バッテリー仕様は36V-8.0Ahで、電力時換算で288Whのバッテリー容量を備えています。
バッテリー本体サイズが大きいことから、一部の40Vmax製品には装着できなかったり実用性に難があったりする場合もあるため、BL4080Fバッテリーの購入前に装着・実用性に問題が無いかの事前確認を推奨します。
AS001G/TD001Gに装着
片手持ちの電動工具に装着してみるとこんな感じになりました。この形状の電動工具ではバッテリーサイズに制限が無いので装着することはできますが、片手で持つには重すぎて重量バランスも最悪なので実用性はほぼありません。
このような製品に対しては、素直にBL4025やBL4040を使用した方が良さそうです。
CL001G クリーナに装着
クリーナー CL001GにBL4080Fを装着すると見た目のバランスは悪いのですが、これも動作に問題はありません。
ノズル先端が地面に付くのでバッテリ重量は妥協できますが、重量バランスが悪いので使い続けていると腕の変なところが痛くなります。実用的にはBL4050Fくらいの重さが限界かもしれません。
MR008G ランタンに装着
BL4080Fを装着すると見かけは悪いものの、FMラジオ+ランタンを同時に動作させても約30時間の連続動作が可能になります。さらにUSB出力を併用しても十分に余裕があるので、アウトドアや災害発生時などで心強い存在になります。

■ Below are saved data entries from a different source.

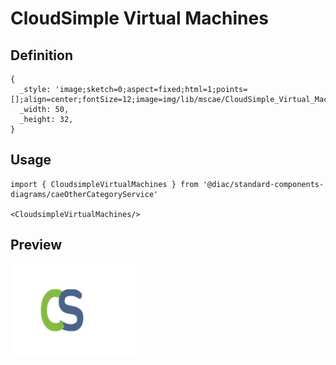 # CloudSimple Virtual Machines

## Definition

```
{
  _style: 'image;sketch=0;aspect=fixed;html=1;points=[];align=center;fontSize=12;image=img/lib/mscae/CloudSimple_Virtual_Machines.svg;strokeColor=none;',
  _width: 50,
  _height: 32,
}
```

## Usage

```
import { CloudsimpleVirtualMachines } from '@diac/standard-components-diagrams/caeOtherCategoryService'

<CloudsimpleVirtualMachines/>
```

## Preview

<img src="./cloudsimple-virtual-machines.png" width="200"/>
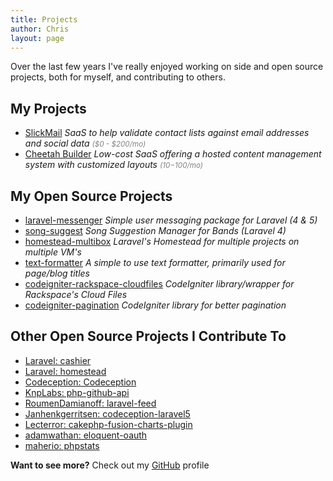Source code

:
 ```yaml
---
title: Projects
author: Chris
layout: page
---
```

Over the last few years I've really enjoyed working on side and open source projects, both for myself, and contributing to others.

## My Projects
* [SlickMail](https://slickmail.io) _SaaS to help validate contact lists against email addresses and social data <small style="color: grey;">($0 - $200/mo)</small>_
* [Cheetah Builder](http://www.cheetahbuilder.com) _Low-cost SaaS offering a hosted content management system with customized layouts <small style="color: grey;">($10-$100/mo)</small>_

## My Open Source Projects

* [laravel-messenger](https://github.com/cmgmyr/laravel-messenger) _Simple user messaging package for Laravel (4 & 5)_
* [song-suggest](https://github.com/cmgmyr/song-suggest) _Song Suggestion Manager for Bands (Laravel 4)_
* [homestead-multibox](https://github.com/cmgmyr/homestead-multibox) _Laravel's Homestead for multiple projects on multiple VM's_
* [text-formatter](https://github.com/SpartzInc/text-formatter) _A simple to use text formatter, primarily used for page/blog titles_
* [codeigniter-rackspace-cloudfiles](https://github.com/modomg/codeigniter-rackspace-cloudfiles) _CodeIgniter library/wrapper for Rackspace's Cloud Files_
* [codeigniter-pagination](https://github.com/modomg/codeigniter-pagination) _CodeIgniter library for better pagination_

## Other Open Source Projects I Contribute To

* [Laravel: cashier](https://github.com/laravel/cashier)
* [Laravel: homestead](https://github.com/laravel/homestead)
* [Codeception: Codeception](https://github.com/Codeception/Codeception)
* [KnpLabs: php-github-api](https://github.com/KnpLabs/php-github-api)
* [RoumenDamianoff: laravel-feed](https://github.com/RoumenDamianoff/laravel-feed)
* [Janhenkgerritsen: codeception-laravel5](https://github.com/janhenkgerritsen/codeception-laravel5)
* [Lecterror: cakephp-fusion-charts-plugin](https://github.com/lecterror/cakephp-fusion-charts-plugin)
* [adamwathan: eloquent-oauth](https://github.com/adamwathan/eloquent-oauth)
* [maherio: phpstats](https://github.com/maherio/phpstats)

**Want to see more?** Check out my [GitHub](https://github.com/cmgmyr) profile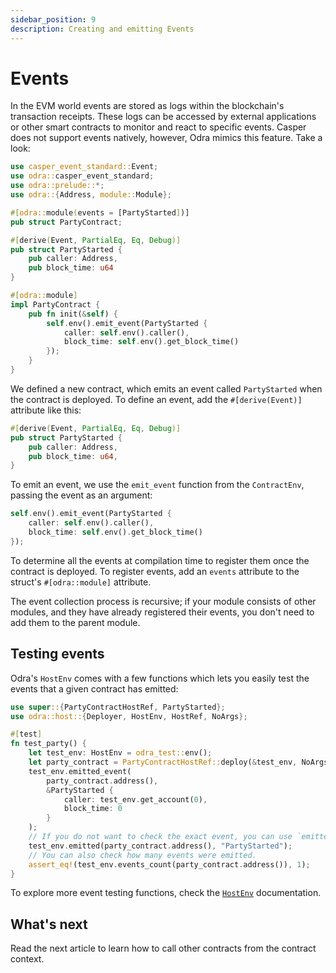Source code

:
 ```yaml
---
sidebar_position: 9
description: Creating and emitting Events
---
```


# Events

In the EVM world events are stored as logs within the blockchain's transaction receipts. These logs can be accessed by external applications or other smart contracts to monitor and react to specific events. Casper does not support events natively, however, Odra mimics this feature. Take a look:

```rust title="examples/src/features/events.rs"
use casper_event_standard::Event;
use odra::casper_event_standard;
use odra::prelude::*;
use odra::{Address, module::Module};

#[odra::module(events = [PartyStarted])]
pub struct PartyContract;

#[derive(Event, PartialEq, Eq, Debug)]
pub struct PartyStarted {
    pub caller: Address,
    pub block_time: u64
}

#[odra::module]
impl PartyContract {
    pub fn init(&self) {
        self.env().emit_event(PartyStarted {
            caller: self.env().caller(),
            block_time: self.env().get_block_time()
        });
    }
}
```

We defined a new contract, which emits an event called `PartyStarted` when the contract is deployed.
To define an event, add the `#[derive(Event)]` attribute like this:

```rust title="examples/src/features/events.rs"
#[derive(Event, PartialEq, Eq, Debug)]
pub struct PartyStarted {
    pub caller: Address,
    pub block_time: u64,
}
```

To emit an event, we use the `emit_event` function from the `ContractEnv`, passing the event as an argument:

```rust title="examples/src/features/events.rs"
self.env().emit_event(PartyStarted {
    caller: self.env().caller(),
    block_time: self.env().get_block_time()
});
```

To determine all the events at compilation time to register them once the contract is deployed. To register events, add an `events` attribute to the struct's `#[odra::module]` attribute. 

The event collection process is recursive; if your module consists of other modules, and they have already registered their events, you don't need to add them to the parent module.

## Testing events

Odra's `HostEnv` comes with a few functions which lets you easily test the events that a given contract has emitted:

```rust title="examples/src/features/events.rs"
use super::{PartyContractHostRef, PartyStarted};
use odra::host::{Deployer, HostEnv, HostRef, NoArgs};

#[test]
fn test_party() {
    let test_env: HostEnv = odra_test::env();
    let party_contract = PartyContractHostRef::deploy(&test_env, NoArgs);
    test_env.emitted_event(
        party_contract.address(),
        &PartyStarted {
            caller: test_env.get_account(0),
            block_time: 0
        }
    );
    // If you do not want to check the exact event, you can use `emitted` function
    test_env.emitted(party_contract.address(), "PartyStarted");
    // You can also check how many events were emitted.
    assert_eq!(test_env.events_count(party_contract.address()), 1);
}
```

To explore more event testing functions, check the [`HostEnv`] documentation.

## What's next
Read the next article to learn how to call other contracts from the contract context.

[`HostEnv`]: https://docs.rs/odra/0.8.0/odra/host/struct.HostEnv.html
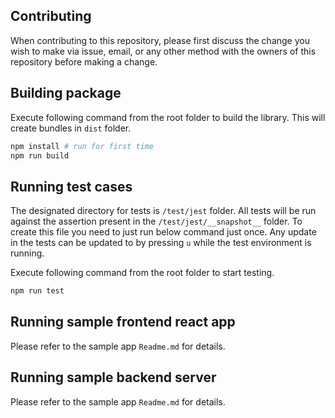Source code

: ## Contributing
When contributing to this repository, please first discuss the change you wish to make via issue, email, or any other method with the owners of this repository before making a change.

## Building package

Execute following command from the root folder to build the library. This will create bundles in `dist` folder.

```sh
npm install # run for first time
npm run build
```

## Running test cases

The designated directory for tests is `/test/jest` folder. All tests will be run against the assertion present in the `/test/jest/__snapshot__` folder. To create this file you need to just run below command just once. Any update in the tests can be updated to by pressing `u` while the test environment is running.

Execute following command from the root folder to start testing.
```sh
npm run test
```

## Running sample frontend react app

Please refer to the sample app `Readme.md` for details.

## Running sample backend server

Please refer to the sample app `Readme.md` for details.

定置型の製品に対しては、見た目の問題が無ければ十分実用的です。
CF001G ファンには装着不可能
残念ながら、充電式ファン CF001Gには装着できませんでした。
底面の樹脂部分が干渉しているので、切り出して改造すれば装着は可能かもしれません。このあたりは気づかないうちに製品仕様を変えて対応してきそうです。
ちなみに最近発売されたばかりの保冷温庫 CW002Gは本体サイズの小さいモデルなのですが、そちらはBL4080F装着に対応しているようです。CF001Gの発売日は2020年5月で40Vmaxシリーズの中でも早い方だったので、もしかしたらその時点ではBL4080Fバッテリーを展開する構想は無かったのかもしれません。
BL4080Fバッテリーの中身を確認
BL4080Fのケースを空けて内部部品の構成を確認してみます。
保護基板を確認してみると、BL4050Fの基板と基本的な部品は同一のようですが、外観形状やコーティングに僅かな違いが確認できます。この辺りは、防水耐久性などを見直したものと考えられます。

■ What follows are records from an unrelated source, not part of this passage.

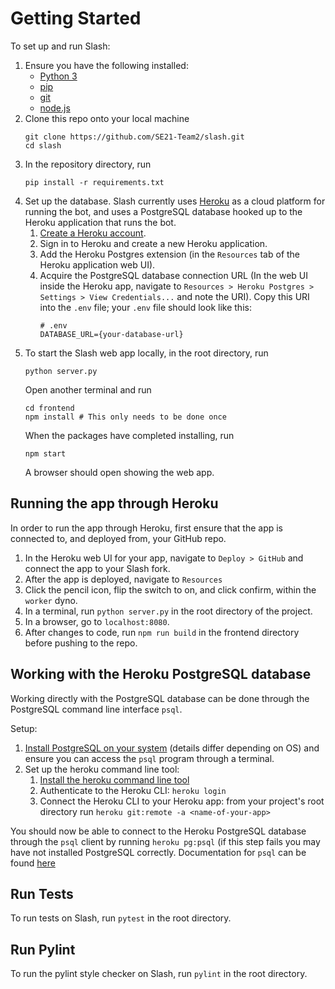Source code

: # Getting Started
To set up and run Slash:
1. Ensure you have the following installed:
    * [Python 3](https://www.python.org/downloads/) 
    * [pip](https://pip.pypa.io/en/stable/installation/)
    * [git](https://git-scm.com/)
    * [node.js](https://nodejs.org/en/download/)
2. Clone this repo onto your local machine
    ```
    git clone https://github.com/SE21-Team2/slash.git
    cd slash
    ```
3. In the repository directory, run
    ```
    pip install -r requirements.txt
    ```
4. Set up the database. Slash currently uses [Heroku](https://www.heroku.com/) as a cloud platform for running the bot, and uses a PostgreSQL database hooked up to the Heroku application that runs the bot.
   1. [Create a Heroku account](https://signup.heroku.com/login).
   2. Sign in to Heroku and create a new Heroku application.
   3. Add the Heroku Postgres extension (in the `Resources` tab of the Heroku application web UI).
   4. Acquire the PostgreSQL database connection URL (In the web UI inside the Heroku app, navigate to `Resources > Heroku Postgres > Settings > View Credentials...` and note the URI). Copy this URI into the `.env` file; your `.env` file should look like this: 
      ```
      # .env
      DATABASE_URL={your-database-url}
      ```
5. To start the Slash web app locally, in the root directory, run
    ```
    python server.py
    ```
   Open another terminal and run
    ```
    cd frontend
    npm install # This only needs to be done once
    ```
   When the packages have completed installing, run
    ```
    npm start
    ```
   A browser should open showing the web app.

## Running the app through Heroku

In order to run the app through Heroku, first ensure that the app is connected to, and deployed from, your GitHub repo. 
1. In the Heroku web UI for your app, navigate to `Deploy > GitHub` and connect the app to your Slash fork. 
2. After the app is deployed, navigate to `Resources`
3. Click the pencil icon, flip the switch to on, and click confirm, within the `worker` dyno.
4. In a terminal, run `python server.py` in the root directory of the project.
5. In a browser, go to `localhost:8080`.
6. After changes to code, run `npm run build` in the frontend directory before pushing to the repo.

## Working with the Heroku PostgreSQL database
Working directly with the PostgreSQL database can be done through the PostgreSQL command line interface `psql`.

Setup:
1. [Install PostgreSQL on your system](https://www.postgresql.org/download/) (details differ depending on OS) and ensure you can access the `psql` program through a terminal.
2. Set up the heroku command line tool:
   1. [Install the heroku command line tool](https://devcenter.heroku.com/articles/heroku-cli)
   2. Authenticate to the Heroku CLI: `heroku login`
   3. Connect the Heroku CLI to your Heroku app: from your project's root directory run `heroku git:remote -a <name-of-your-app>`

You should now be able to connect to the Heroku PostgreSQL database through the `psql` client by running `heroku pg:psql` (if this step fails you may have not installed PostgreSQL correctly. Documentation for `psql` can be found [here](https://www.postgresql.org/docs/13/app-psql.html)

## Run Tests
To run tests on Slash, run `pytest` in the root directory.

## Run Pylint
To run the pylint style checker on Slash, run `pylint` in the root directory.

正直なところ、BL4050Fから新しく保護基板を起こす必要性もないとは感じるのですが、その辺りは大電流放電のための新タブの都合や部品調達事情、微妙な保護仕様の変更などが関係しているのかもしれません。
採用セル品名の確認
セルホルダを取り出すと、ちょうどセル品名の刻印が正面に来ていました。
品名が見切れていますが、村田の21700セルでVTCの名前を冠する製品はVTC6Aしか無いはずであり、セルのフィルムカラーも市場販売品のVTC6Aと同一なので、ほぼ間違いなくUS21700VTC6Aが採用されているはずです。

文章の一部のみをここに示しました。